A veces me río solo, otras ocasiones me enojo al oir a los folkloreros hablando de lo lindo que sería volver al tiempo de antes, la mama en el patio de tierra, lavando la ropa, el tata trenzando un lazo, un bozal, los hermanos jugando descalzos, cerca del corral y ellos yendo felices a sacar la leche de las cabras. Sí che. Vení, contame.

Comprendo perfectamente: extrañan la niñez junto al padre, la madre y los hermanos, tal vez perdidos para siempre, en una de esas, lejanos. Entiendo la melancolía por el tiempo chicanqui. Tengo aprendido eso de la infancia como la patria de cada uno, un lugar imaginario para volver aunque sea una sola vez antes de morirse. Pero, ¿extrañar esa vida? Ni ahí.

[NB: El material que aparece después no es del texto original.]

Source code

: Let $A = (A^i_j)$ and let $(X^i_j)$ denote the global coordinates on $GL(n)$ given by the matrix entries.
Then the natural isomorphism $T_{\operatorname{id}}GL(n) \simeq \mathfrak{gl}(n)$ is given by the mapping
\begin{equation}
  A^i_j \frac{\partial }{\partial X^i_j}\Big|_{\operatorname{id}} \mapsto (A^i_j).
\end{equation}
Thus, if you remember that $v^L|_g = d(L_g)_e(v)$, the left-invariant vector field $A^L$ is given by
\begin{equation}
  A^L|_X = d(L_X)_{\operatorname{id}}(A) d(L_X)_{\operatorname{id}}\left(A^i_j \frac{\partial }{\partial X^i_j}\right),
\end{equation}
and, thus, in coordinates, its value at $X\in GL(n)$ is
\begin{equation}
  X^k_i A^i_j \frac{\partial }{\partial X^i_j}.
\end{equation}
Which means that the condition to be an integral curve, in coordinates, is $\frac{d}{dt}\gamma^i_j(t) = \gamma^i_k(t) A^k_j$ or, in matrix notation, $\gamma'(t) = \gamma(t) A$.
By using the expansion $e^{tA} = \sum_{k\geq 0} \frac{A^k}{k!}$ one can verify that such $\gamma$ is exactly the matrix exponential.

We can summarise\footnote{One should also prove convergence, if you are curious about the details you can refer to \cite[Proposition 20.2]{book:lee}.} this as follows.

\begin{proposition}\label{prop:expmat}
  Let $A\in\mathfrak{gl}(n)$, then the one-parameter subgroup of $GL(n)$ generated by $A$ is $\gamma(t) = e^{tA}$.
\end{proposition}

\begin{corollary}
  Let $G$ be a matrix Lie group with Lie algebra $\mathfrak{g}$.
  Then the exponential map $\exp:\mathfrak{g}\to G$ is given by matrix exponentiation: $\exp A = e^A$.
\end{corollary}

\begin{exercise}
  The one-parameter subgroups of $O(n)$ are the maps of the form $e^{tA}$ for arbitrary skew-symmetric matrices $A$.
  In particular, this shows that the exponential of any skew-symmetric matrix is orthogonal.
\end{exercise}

Hablan con romanticismo del rancho de paredes amasadas con barro, techo de pasto y tierra apisonada, horcones de quebracho colorado como una obra maestra del campesino. Parecen creer que son una especie de diletantes de la cultura del bosque, seres excéntricos que prefieren una choza santiagueña, fabricada con lo que hallan a mano, antes que una de ladrillo y cemento. Insisten: “Pero eran frescos en el verano y abrigados en el invierto”.

Pues sí, pero las vinchucas se cansaban de picarlos por las noches, haciendo estragos. Se morían como moscas, muchas veces antes de los 20 años, decían por el corazón grande y era el mal de chagas, amigos. Prefiero mil veces el techo de chapa caliente en verano y helado en invierno, pero al menos asegurarme una vida un poco más larga o con algo más de salud y de dignidad.

Digan lo que quieran de las casas construidas por el gobierno, si hubieran querido continuar con sus ranchos, nada en el mundo habría tenido fuerzas para sacar a un campesino de su lugar de origen. Pero, mire usté, prefiere el barrio, con agua corriente, inodoro, ducha, amigo, ¡ducha!, ¿entiende lo que es eso para alguien que toda su vida se bañó tirándose agua con un tarrito y un solo balde a su disposición?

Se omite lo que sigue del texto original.